Previously, we have ignored the number of bits in a number and basically assumed that they are infinite. However, computers only set aside a certain amount of storage for each number that they store. For example, if a number is stored in 8 bits, the largest number that it can be is 0b11111111 = 255. If a number larger than 255 is attempted to be stored in an 8-bit storage space, the space “resets” and only stores the smallest 8 bits of that number. For example, 266 would be the 9 bit 0b100000001, but since there are only 8 bits, it would result in losing the leftmost bit and only being 0b00000001. This is called an “Overflow”. Usually, computer programs are written in such a way that this is hardly an issue, but it is important to know for a trick that makes subtraction much easier.

If we have two binary numbers, A and B, and we want to find the result of A minus B. This can also be found by adding A to what is called the “Two’s Complement” of B. The Two’s Complement of a binary number can be calculated with 2 steps.
1. Invert the bits. (0's become 1's and 1's become 0's)
2. Add one to the result.

For example. If we wanted to calculate 8 (0b1000) minus 6 (0b0110), we first find the Two’s Complement of 6. Let’s assume that it is stored in 4 bits:
Original: 0b0110
Inverted bits: 0b1001
Add 1: 0b1010
Result (Two’s Compliment of 6): 0b1010

Now we can add simply add this result to 8 to find out what 8–6 is:
0b1000 + 0b1010
= 0b10010
However, since the size of the data storage is only 4 bits, the data overflows and only the smallest 4 bits are kept. So, we are left with:
0b0010 = 2
Which is the correct answer for 8–6 = 2! This Two’s Complement subtraction trick makes it much easier to build hardware that can do arithmetic, which will be touched on in the next section.

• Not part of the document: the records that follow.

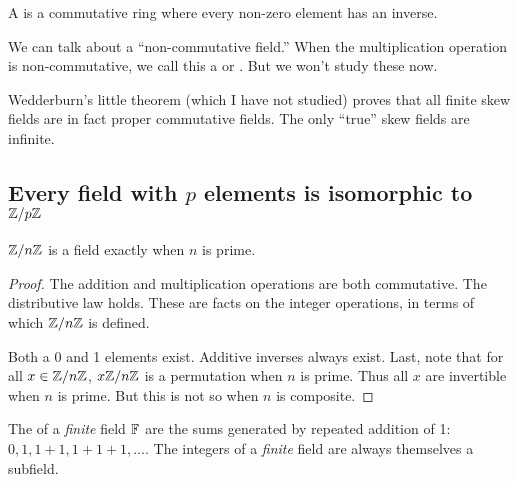 \begin{definition}
  A  is a commutative ring where every non-zero element
  has an inverse.
\end{definition}

\begin{definition}
  We can talk about a ``non-commutative field.'' When the multiplication
  operation is non-commutative, we call this a  or
  . But we won't study these now.

  Wedderburn's little theorem (which I have not studied) proves that all
  finite skew fields are in fact proper commutative fields. The only
  ``true'' skew fields are infinite.
\end{definition}

\subsection{Every field with $p$ elements is isomorphic to $\mathbb{Z} / p\mathbb{Z}$}

\begin{theorem}
  $\mathbb{Z} / n\mathbb{Z}$ is a field exactly when $n$ is prime.
\end{theorem}

\begin{proof}
  The addition and multiplication operations are both commutative. The
  distributive law holds. These are facts on the integer operations, in
  terms of which $\mathbb{Z} / n\mathbb{Z}$ is defined.

  Both a 0 and 1 elements exist. Additive inverses always exist. Last,
  note that for all $x \in \mathbb{Z} / n\mathbb{Z}$, $x\mathbb{Z} / n\mathbb{Z}$ is a permutation when $n$
  is prime. Thus all $x$ are invertible when $n$ is prime. But this is
  not so when $n$ is composite.
\end{proof}

\begin{theorem}
  The  of a \emph{finite} field $\mathbb{F}$ are the sums
  generated by repeated addition of 1: $0, 1, 1+1, 1+1+1, \ldots$. The
  integers of a \emph{finite} field are always themselves a subfield.
\end{theorem}


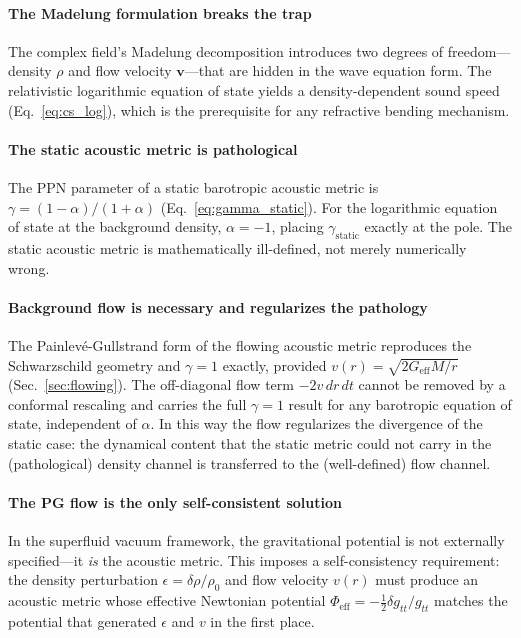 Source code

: \documentclass[12pt, a4paper]{article}
\begin{document}
\paragraph{The Madelung formulation breaks the trap}
The complex field's Madelung decomposition introduces two degrees of freedom---density $\rho$ and flow velocity $\mathbf{v}$---that are hidden in the wave equation form. The relativistic logarithmic equation of state yields a density-dependent sound speed (Eq.~\ref{eq:cs_log}), which is the prerequisite for any refractive bending mechanism.

\paragraph{The static acoustic metric is pathological}
The PPN parameter of a static barotropic acoustic metric is $\gamma = (1-\alpha)/(1+\alpha)$ (Eq.~\ref{eq:gamma_static}). For the logarithmic equation of state at the background density, $\alpha = -1$, placing $\gamma_{\mathrm{static}}$ exactly at the pole. The static acoustic metric is mathematically ill-defined, not merely numerically wrong.

\paragraph{Background flow is necessary and regularizes the pathology}
The Painlev\'{e}-Gullstrand form of the flowing acoustic metric reproduces the Schwarzschild geometry and $\gamma = 1$ exactly, provided $v(r) = \sqrt{2G_{\mathrm{eff}}M/r}$ (Sec.~\ref{sec:flowing}). The off-diagonal flow term $-2v\,dr\,dt$ cannot be removed by a conformal rescaling and carries the full $\gamma = 1$ result for any barotropic equation of state, independent of $\alpha$. In this way the flow regularizes the divergence of the static case: the dynamical content that the static metric could not carry in the (pathological) density channel is transferred to the (well-defined) flow channel.

\paragraph{The PG flow is the only self-consistent solution}
In the superfluid vacuum framework, the gravitational potential is not externally specified---it \emph{is} the acoustic metric. This imposes a self-consistency requirement: the density perturbation $\epsilon = \delta\rho/\rho_0$ and flow velocity $v(r)$ must produce an acoustic metric whose effective Newtonian potential $\Phi_{\mathrm{eff}} = -\tfrac{1}{2}\delta g_{tt}/g_{tt}$ matches the potential that generated $\epsilon$ and $v$ in the first place.
\end{document}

Multiplication and Division

One of the most fascinating parts of computers is that addition, subtraction, multiplication, and division can all be performed with simple(ish) circuits. Data is stored in transistors and operated on by going through arithmetic blocks at incredible rates of speed. This is a pretty advanced topic that will take quite a bit of time to explain, so an article explaining more about this will definitely be coming soon.

How to represent characters

An introduction to binary wouldn’t be complete without mentioning how it is also used to represent characters. There is no natural conversion of characters to 0’s and 1’s, so all assignments must be chosen by hand. Unfortunately, there is not an assignment that everyone agreed on. Instead, there are several competing standards such as ASCII, Unicode, and many others from different countries. Luckily, this doesn’t cause too many issues because many programming languages check for and fix these errors. An example of an ASCII table, which provides a mapping of numbers to characters, is shown below.

ASCII Table [from asciitable]

Decimal to binary by hand (Bonus)

As promised, I will provide a method for converting from decimal to binary by hand. This is not a critical topic for understanding binary, but it may be interesting to some, so here it is. The basic idea is to repeatedly fill in the largest bits that we can, without exceeding the value we are looking for, and work to the smaller ones. We will use the number 53 as an example.

1. Find the largest bit that can be filled in without going over the number. Let’s start by checking the number 2⁶ =64, which is too big, so we don’t select it. The next largest bit is 2⁵ =32, which isn’t too big, so we select it. We will keep a tally of what bits we have/haven’t selected, and which ones we are still looking for (represented with an X) below:
0(2⁶) + 1(2⁵) + X(2⁴) + X(2³) + X(2²) + X(2¹) + X(2⁰)

2. Next, check which bit we should fill in next. The next largest bit is 2⁴. 32 + 2⁴ = 48. This isn’t too large, so we select it.
0(2⁶) + 1(2⁵) + 1(2⁴) + X(2³) + X(2²) + X(2¹) + X(2⁰)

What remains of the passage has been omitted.